Re: [HACKERS] GSoC 2017: Foreign Key Arrays

Поиск
Список
Период
Сортировка
От Andreas Karlsson
Тема Re: [HACKERS] GSoC 2017: Foreign Key Arrays
Дата
Msg-id 76a8d3d8-a22e-3299-7c4e-6e115dbf3762@proxel.se
обсуждение исходный текст
Ответ на Re: [HACKERS] GSoC 2017: Foreign Key Arrays  (Mark Rofail <markm.rofail@gmail.com>)
Ответы Re: [HACKERS] GSoC 2017: Foreign Key Arrays  (Mark Rofail <markm.rofail@gmail.com>)
Список pgsql-hackers
Sorry for the very late review.

I like this feature and have needed it myself in the past, and the 
current syntax seems pretty good. One could argue for if the syntax 
could be generalized to support other things like json and hstore, but I 
do not think it would be fair to block this patch due to that.

== Limitations of the current design

1) Array element foreign keys can only be specified at the table level 
(not at columns): I think this limitation is fine. Other PostgreSQL 
specific features like exclusion contraints can also only be specified 
at the table level.

2) Lack of support for SET NULL and SET DEFAULT: these do not seem very 
useful for arrays.

3) Lack of support for specifiying multiple arrays in the foreign key: 
seems like a good thing to me since it is not obvious what such a thing 
even would do.

4) That you need to add a cast to the index if you have different types: 
due to there not being a int4[] <@ int2[] operator you need to add an 
index on (col::int4[]) to speed up deletes and updates. This one i 
annoying since EXPLAIN wont give you the query plans for the foreign key 
queries, but I do not think fixing this should be within the scope of 
the patch and that having a smaller interger in the referring table is rare.

5) The use of count(DISTINCT) requiring types to support btree equality: 
this has been discussed a lot up-thread and I think the current state is 
good enough.

== Functional review

I have played around some with it and things seem to work and the test 
suite passes, but I noticed a couple of strange behaviors.

1) MATCH FULL does not seem to care about NULLS in arrays. In the 
example below I expected both inserts into the referring table to fail.
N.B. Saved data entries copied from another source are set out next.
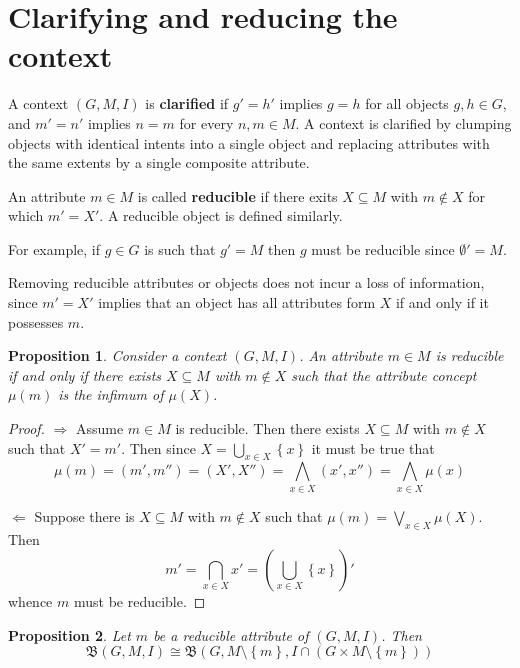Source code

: \documentclass[a4paper]{article}
\newcommand{\obj}[1]{{\left\{ #1 \right \}}}
\newcommand{\brac}[1]{{\left ( #1 \right )}}
\newcommand{\cltc}{\mathfrak{B}}
\newtheorem{prop}{Proposition}
\begin{document}



\section{Clarifying and reducing the context} %
\label{sec:clarifying_and_reducing_the_context}

A context $(G,M,I)$ is \textbf{clarified} if $g'=h'$ implies $g=h$ for all objects $g,h\in G$, and $m'=n'$ implies $n=m$ for every $n,m\in M$. A context is clarified by clumping objects with identical intents into a single object and replacing attributes with the same extents by a single composite attribute.

An attribute $m\in M$ is called \textbf{reducible} if there exits $X\subseteq M$ with $m\notin X$ for which $m' = X'$. A reducible object is defined similarly.

For example, if $g\in G$ is such that $g'=M$ then $g$ must be reducible since $\emptyset'=M$.

Removing reducible attributes or objects does not incur a loss of information, since $m'=X'$ implies that an object has all attributes form $X$ if and only if it possesses $m$.

\begin{prop} Consider a context $(G,M,I)$. An attribute $m\in M$ is reducible if and only if there exists $X\subseteq M$ with $m\notin X$ such that the attribute concept $\mu(m)$ is the infimum of $\mu(X)$.
\end{prop}

\begin{proof}
$\Rightarrow$ Assume $m\in M$ is reducible. Then there exists $X\subseteq M$ with $m\notin X$ such that $X'=m'$. Then since $X = \bigcup_{x\in X} \obj{x}$ it must be true that
\[\mu(m) = (m', m'') = (X',X'') = \bigwedge_{x\in X} (x',x'') = \bigwedge_{x\in X} \mu(x)\]

$\Leftarrow$ Suppose there is $X\subseteq M$ with $m\notin X$ such that $\mu(m)=\bigvee_{x\in X} \mu(X)$. Then \[m' = \bigcap_{x\in X} x' = \brac{\bigcup_{x\in X} \obj{x}}'\] whence $m$ must be reducible.
\end{proof}

\begin{prop} Let $m$ be a reducible attribute of $(G,M,I)$. Then \[
\cltc(G,M,I) \cong \cltc\brac{G,M\setminus \obj{m},I\cap ( G\times M\setminus \obj{m})}\]
\end{prop}
\end{document}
CREATE TABLE t (x int, y int, PRIMARY KEY (x, y));
CREATE TABLE fk (x int, ys int[], FOREIGN KEY (x, EACH ELEMENT OF ys) 
REFERENCES t MATCH FULL);
INSERT INTO t VALUES (10, 1);
INSERT INTO fk VALUES (10, '{1,NULL}');
INSERT INTO fk VALUES (NULL, '{1}');

CREATE TABLE
CREATE TABLE
INSERT 0 1
INSERT 0 1
ERROR:  insert or update on table "fk" violates foreign key constraint 
"fk_x_fkey"
DETAIL:  MATCH FULL does not allow mixing of null and nonnull key values.

2) To me it was not obvious that ON DELETE CASCADE would delete the 
whole rows rather than delete the members from the array, and this kind 
of misunderstanding can lead to pretty bad surprises in production. I am 
leaning towards not supporting CASCADE.

== The @>> operator

A previous version of your patch added the "anyelement <<@ anyarray" 
operator to avoid having to build arrays, but that part was reverted due 
to a bug.

I am not expert on the gin code, but as far as I can tell it would be 
relatively simple to fix that bug. Just allocate an array of Datums of 
length one where you put the element you are searching for (or maybe a 
copy of it).

Potential issues with adding the operators:

1) Do we really want to add an operator just for array element foreign 
keys? I think this is not an issue since it seems like it should be 
useful in general. I know I have wanted it myself.

2) I am not sure, but the committers might prefer if adding the 
operators is done in a separate patch.

3) Bikeshedding about operator names. I personally think @>> is clear 
enough and as far as I know it is not used for anything else.

== Code review

The patch no longer applies to HEAD, but the conflicts are small.

I think we should be more consistent in the naming, both in code and in 
the documentation. Right now we have "array foreign keys", "element 
foreign keys", "ELEMENT foreign keys", etc.

+       /*
+        * If this is an array foreign key, we must look up the 
operators for
+        * the array element type, not the array type itself.
+        */
+       if (fkreftypes[i] != FKCONSTR_REF_PLAIN)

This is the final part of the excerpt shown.